When Jon passed away in October 2018, Rebecca in her grief wondered what she and her two sons, Ben and Adam, could do to honor Jon’s life. Jon loved his sons as well as his daughter-in-law Dr. Laura Melnick and son-in-law Chris Sprauer. Rebecca thought back to Jon’s father, the postal worker, and how a smart but poor kid could transform his path with an education.
Less than a year after his death, Rebecca gave to Columbia Engineering to create an annual scholarship for an undergraduate with a similar background as her late spouse. “Another smart but poor kid,” she says.

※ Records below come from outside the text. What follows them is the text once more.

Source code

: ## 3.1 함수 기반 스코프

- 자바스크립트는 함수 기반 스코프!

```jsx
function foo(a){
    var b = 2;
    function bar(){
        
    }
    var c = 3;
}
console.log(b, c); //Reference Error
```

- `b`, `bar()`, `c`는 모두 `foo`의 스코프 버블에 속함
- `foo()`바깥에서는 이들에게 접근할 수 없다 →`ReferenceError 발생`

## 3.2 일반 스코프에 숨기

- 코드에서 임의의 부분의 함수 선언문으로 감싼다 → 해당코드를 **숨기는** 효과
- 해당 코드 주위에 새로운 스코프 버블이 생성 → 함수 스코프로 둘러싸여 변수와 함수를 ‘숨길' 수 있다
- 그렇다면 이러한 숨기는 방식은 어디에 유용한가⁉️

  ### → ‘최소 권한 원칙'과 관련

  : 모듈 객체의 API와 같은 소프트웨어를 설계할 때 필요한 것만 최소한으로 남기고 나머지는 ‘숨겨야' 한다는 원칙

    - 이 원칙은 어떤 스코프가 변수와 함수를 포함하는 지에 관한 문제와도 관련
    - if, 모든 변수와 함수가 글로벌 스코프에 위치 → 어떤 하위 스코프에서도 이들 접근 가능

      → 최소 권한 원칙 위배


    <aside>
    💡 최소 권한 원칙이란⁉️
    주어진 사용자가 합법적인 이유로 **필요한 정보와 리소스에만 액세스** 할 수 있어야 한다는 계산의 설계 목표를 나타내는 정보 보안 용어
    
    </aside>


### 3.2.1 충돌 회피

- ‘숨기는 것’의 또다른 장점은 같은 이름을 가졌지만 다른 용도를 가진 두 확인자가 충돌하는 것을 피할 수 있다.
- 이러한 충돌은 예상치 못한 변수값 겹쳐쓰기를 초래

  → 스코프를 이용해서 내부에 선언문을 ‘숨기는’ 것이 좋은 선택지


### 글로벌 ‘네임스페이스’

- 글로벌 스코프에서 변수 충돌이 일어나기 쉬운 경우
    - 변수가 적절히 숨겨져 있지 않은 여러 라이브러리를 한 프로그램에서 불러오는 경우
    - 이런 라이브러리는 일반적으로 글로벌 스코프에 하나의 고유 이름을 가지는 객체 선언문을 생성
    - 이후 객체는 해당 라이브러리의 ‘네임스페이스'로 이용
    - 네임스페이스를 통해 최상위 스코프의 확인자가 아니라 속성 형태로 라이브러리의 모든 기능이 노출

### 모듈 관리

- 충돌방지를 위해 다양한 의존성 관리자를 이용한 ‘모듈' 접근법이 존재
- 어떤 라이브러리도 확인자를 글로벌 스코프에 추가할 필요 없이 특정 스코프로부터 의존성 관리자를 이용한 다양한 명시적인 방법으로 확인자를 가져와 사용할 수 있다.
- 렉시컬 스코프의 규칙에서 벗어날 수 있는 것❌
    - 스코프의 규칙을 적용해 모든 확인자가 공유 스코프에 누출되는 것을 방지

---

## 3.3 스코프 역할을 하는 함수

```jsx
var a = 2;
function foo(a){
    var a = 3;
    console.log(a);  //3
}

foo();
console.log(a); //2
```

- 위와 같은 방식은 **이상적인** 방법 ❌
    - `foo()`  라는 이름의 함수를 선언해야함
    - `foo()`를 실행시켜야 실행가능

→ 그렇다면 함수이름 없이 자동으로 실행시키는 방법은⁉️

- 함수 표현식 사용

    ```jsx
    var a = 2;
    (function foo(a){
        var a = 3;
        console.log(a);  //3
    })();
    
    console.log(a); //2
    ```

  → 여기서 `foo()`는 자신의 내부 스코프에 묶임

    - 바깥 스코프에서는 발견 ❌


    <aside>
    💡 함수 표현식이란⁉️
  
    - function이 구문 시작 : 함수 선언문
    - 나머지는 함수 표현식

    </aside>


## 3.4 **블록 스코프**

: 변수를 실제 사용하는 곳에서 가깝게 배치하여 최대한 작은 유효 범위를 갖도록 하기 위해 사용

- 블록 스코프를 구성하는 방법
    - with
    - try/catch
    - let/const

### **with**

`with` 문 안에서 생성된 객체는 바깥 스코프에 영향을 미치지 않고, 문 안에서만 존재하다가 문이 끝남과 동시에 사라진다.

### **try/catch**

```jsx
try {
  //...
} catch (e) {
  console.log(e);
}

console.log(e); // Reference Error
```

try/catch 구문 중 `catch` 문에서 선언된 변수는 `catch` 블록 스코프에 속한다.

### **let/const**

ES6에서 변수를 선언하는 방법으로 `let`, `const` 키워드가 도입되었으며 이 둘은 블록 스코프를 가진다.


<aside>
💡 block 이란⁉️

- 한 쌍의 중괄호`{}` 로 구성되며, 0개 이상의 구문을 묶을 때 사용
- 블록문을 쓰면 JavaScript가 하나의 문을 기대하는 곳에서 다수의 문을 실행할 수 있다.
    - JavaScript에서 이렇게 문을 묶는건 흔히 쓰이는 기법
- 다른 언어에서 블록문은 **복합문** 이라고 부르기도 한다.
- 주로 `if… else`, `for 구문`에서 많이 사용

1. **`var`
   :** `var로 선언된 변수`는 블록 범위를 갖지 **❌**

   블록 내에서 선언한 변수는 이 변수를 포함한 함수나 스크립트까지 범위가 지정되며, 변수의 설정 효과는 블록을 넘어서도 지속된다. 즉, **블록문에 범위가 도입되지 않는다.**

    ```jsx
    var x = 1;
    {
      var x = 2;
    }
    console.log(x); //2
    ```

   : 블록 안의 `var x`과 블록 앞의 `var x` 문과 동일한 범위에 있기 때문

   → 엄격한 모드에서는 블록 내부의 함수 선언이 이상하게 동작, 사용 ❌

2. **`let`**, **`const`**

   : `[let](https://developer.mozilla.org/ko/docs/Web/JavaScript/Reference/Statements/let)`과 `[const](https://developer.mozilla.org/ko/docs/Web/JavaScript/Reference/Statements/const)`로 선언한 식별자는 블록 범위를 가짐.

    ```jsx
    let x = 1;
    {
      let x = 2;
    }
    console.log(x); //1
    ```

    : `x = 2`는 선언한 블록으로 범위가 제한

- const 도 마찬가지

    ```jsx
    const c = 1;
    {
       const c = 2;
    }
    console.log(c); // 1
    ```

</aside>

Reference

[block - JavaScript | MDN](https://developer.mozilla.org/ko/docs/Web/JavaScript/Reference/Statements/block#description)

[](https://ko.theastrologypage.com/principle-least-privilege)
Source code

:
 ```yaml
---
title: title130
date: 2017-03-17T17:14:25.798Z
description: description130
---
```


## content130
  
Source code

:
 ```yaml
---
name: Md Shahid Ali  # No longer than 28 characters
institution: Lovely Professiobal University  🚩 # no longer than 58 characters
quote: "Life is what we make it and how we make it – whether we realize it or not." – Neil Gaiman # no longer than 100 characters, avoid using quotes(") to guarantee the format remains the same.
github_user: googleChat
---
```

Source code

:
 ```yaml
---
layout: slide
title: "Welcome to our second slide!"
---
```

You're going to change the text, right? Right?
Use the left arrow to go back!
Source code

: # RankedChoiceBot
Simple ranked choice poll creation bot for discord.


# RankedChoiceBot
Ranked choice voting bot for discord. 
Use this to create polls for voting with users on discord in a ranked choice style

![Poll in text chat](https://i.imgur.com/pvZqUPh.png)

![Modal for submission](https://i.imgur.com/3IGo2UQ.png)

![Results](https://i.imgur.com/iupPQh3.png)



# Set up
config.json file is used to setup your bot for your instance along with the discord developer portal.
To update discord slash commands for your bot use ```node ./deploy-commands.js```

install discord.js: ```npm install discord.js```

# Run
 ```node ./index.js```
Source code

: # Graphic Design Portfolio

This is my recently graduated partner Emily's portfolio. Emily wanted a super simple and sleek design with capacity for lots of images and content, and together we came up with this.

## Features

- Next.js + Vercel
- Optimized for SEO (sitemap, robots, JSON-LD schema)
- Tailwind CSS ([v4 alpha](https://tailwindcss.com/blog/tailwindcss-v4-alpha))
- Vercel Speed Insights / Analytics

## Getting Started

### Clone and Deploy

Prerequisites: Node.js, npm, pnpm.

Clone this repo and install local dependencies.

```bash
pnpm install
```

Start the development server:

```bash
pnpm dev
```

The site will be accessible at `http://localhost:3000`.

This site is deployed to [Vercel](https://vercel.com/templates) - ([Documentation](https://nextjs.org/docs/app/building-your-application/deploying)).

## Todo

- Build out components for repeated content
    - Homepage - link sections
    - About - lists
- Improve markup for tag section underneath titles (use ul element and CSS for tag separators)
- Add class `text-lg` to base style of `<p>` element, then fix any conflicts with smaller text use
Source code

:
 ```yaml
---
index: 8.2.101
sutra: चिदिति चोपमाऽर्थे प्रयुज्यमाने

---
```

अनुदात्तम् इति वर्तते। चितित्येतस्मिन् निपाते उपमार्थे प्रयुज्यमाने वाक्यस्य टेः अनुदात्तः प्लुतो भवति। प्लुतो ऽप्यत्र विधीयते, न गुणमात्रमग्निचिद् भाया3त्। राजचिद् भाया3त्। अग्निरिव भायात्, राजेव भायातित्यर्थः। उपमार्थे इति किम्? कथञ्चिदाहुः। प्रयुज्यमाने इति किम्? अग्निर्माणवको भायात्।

The Jon R. Mostel and Family Scholarship supports, in the following order of priority, the child of a civil servant (“People who are just trying to make a living,” says Rebecca), a first-generation student, and a female student. Women are underrepresented in the engineering profession, so Rebecca wanted to give a bright woman an equal shot at career opportunities like Jon’s.
In December 2020, Rebecca met the first recipient, Camille Morocho, a first-generation Engineering student from Queens, New York. Her father came to the U.S. from Ecuador in the 1980s, and her mother joined him in 1994. They couldn’t finish college in their home country because they needed to make money at a young age. Camille’s father is now a school bus driver for young students with disabilities, and her mother used to work in factories.
Like Jon, Camille excels at school and graduated at the top of her high school as one of the only women in her class. She went to a specialized aviation school, which drew her to engineering. “For years, people told me that I couldn’t drill or rivet as good as men because I’m a woman. But we’re just as capable if not more if we put our minds to it, and if we are given chances,” says Camille.
At Columbia, Camille wants to study aeronautics to one day invent new plane technology. But she would not have ended up at Columbia without people like that professor who believed in Jon. “His dad delivering mail that day transformed his life forever. For me, I had an academic advisor in high school who pushed me to apply to Columbia,” she says.
Camille and Jon’s stories inspire Rebecca to make a difference.
“Education opens up a world to people,” says Rebecca. “If you give that to somebody, you improve the world for everyone.”